Your assignment:
For each line in the records that contains "black", make a copy.

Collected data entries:
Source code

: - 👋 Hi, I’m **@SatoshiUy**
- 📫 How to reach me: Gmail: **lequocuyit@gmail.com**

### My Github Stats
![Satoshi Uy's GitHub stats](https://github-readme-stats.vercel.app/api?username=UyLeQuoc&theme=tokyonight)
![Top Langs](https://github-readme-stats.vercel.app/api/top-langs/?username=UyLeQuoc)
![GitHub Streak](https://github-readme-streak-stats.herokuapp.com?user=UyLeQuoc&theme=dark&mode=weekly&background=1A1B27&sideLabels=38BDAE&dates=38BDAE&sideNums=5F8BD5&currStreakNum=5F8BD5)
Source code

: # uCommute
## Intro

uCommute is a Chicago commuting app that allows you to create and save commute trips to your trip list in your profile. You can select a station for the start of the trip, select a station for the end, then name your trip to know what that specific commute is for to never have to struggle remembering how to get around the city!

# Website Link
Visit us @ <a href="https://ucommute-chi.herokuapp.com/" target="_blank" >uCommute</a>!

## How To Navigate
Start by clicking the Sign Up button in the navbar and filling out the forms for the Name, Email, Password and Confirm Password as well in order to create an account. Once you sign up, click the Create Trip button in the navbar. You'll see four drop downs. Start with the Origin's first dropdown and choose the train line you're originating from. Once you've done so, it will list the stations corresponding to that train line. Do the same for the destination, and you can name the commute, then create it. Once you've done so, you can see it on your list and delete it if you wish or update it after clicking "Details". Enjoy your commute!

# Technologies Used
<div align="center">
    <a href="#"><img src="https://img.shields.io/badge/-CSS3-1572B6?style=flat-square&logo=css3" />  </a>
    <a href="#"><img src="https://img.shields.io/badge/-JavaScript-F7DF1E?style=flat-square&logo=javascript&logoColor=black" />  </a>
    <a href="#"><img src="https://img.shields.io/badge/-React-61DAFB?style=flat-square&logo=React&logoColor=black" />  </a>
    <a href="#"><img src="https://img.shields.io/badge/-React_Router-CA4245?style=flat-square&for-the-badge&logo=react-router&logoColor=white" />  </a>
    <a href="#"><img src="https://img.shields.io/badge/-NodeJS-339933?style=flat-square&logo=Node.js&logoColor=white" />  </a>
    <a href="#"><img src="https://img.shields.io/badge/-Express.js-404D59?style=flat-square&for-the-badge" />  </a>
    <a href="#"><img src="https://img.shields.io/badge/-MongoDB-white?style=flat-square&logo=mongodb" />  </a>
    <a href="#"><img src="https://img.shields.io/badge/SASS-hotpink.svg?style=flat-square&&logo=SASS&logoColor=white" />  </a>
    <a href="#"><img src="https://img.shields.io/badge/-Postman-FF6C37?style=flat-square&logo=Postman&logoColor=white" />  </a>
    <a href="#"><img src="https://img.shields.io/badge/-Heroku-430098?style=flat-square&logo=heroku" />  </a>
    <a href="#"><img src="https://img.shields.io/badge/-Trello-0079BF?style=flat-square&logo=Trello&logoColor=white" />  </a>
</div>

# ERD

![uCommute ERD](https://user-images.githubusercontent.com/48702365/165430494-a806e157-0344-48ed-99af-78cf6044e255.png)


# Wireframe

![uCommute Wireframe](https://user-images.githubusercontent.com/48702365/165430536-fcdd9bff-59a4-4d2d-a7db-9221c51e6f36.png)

Problem solution:
    <a href="#"><img src="https://img.shields.io/badge/-JavaScript-F7DF1E?style=flat-square&logo=javascript&logoColor=black" />  </a>
    <a href="#"><img src="https://img.shields.io/badge/-React-61DAFB?style=flat-square&logo=React&logoColor=black" />  </a>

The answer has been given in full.